_DATASET RECORDS_.
┄┄┄┄┄┄┄┄┄┄

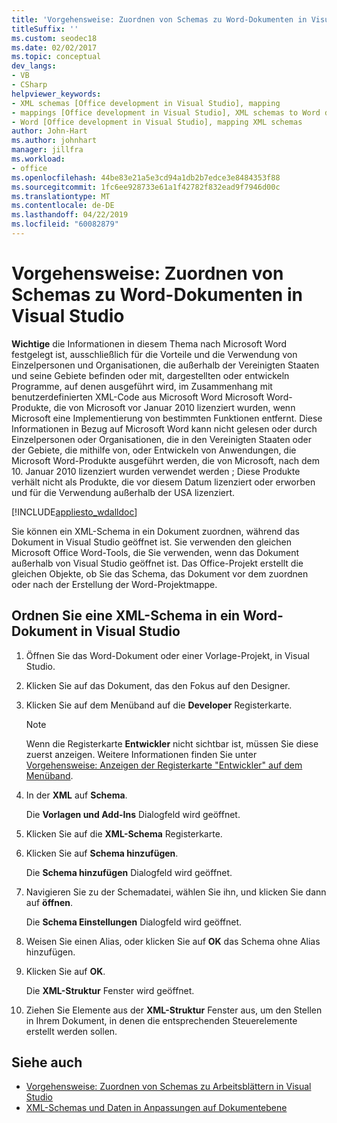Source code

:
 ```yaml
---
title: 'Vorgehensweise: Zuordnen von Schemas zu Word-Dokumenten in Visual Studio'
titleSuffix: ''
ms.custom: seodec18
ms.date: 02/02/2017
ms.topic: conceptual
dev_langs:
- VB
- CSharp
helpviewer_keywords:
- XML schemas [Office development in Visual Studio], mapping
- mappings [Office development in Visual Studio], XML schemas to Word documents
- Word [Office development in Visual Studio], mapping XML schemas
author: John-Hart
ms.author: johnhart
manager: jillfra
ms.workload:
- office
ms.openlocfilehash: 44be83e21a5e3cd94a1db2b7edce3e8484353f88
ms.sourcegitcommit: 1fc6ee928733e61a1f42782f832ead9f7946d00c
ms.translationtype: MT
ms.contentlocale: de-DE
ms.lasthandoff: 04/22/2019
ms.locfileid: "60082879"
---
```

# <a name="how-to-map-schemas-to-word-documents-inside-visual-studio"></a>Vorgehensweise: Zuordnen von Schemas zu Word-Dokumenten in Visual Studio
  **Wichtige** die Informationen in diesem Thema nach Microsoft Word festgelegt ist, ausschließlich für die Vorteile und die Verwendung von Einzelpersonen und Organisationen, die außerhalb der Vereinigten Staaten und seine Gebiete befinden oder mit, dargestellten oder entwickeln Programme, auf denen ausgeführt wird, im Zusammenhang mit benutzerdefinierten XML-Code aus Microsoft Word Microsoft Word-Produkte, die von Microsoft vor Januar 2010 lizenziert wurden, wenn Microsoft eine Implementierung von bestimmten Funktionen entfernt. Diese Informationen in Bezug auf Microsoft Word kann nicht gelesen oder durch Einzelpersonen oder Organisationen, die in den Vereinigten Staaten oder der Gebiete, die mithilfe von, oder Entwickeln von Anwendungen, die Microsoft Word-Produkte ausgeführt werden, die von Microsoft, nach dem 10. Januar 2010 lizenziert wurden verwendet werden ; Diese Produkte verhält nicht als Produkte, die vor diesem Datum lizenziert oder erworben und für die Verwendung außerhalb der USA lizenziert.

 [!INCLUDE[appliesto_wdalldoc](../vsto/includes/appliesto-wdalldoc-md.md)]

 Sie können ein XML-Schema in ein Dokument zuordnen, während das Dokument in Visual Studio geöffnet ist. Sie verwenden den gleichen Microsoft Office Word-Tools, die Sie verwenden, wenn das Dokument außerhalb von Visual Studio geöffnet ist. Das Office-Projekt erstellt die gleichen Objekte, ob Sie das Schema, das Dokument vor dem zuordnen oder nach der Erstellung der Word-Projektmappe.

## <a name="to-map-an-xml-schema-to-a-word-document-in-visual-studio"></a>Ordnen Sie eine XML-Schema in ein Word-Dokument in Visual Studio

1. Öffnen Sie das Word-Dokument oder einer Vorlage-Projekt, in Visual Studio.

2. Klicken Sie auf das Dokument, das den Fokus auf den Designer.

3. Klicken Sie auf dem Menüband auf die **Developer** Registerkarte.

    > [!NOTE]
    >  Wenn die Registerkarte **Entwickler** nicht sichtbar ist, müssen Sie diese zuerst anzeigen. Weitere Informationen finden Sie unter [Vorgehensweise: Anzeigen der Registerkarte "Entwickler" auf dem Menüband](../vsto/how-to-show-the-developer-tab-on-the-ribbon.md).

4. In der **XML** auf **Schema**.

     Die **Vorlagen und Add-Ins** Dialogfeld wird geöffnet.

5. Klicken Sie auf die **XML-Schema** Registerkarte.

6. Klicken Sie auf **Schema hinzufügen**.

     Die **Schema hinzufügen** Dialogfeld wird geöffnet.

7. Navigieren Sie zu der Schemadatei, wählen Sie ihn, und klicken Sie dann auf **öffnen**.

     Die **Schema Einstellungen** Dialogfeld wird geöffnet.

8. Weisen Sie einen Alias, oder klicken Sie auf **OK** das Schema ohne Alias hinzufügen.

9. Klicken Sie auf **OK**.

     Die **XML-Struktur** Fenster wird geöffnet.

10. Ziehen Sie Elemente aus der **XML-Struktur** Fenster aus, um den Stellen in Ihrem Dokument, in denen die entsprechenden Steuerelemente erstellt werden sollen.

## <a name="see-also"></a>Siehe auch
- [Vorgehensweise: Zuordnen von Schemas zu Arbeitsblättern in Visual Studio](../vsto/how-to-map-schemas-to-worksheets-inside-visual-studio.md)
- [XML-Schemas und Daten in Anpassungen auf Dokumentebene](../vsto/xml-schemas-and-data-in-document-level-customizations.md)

┄┄┄┄┄┄┄┄┄┄

Your answer should be a single number, the count of lines in the listing that contain "Menüband".

2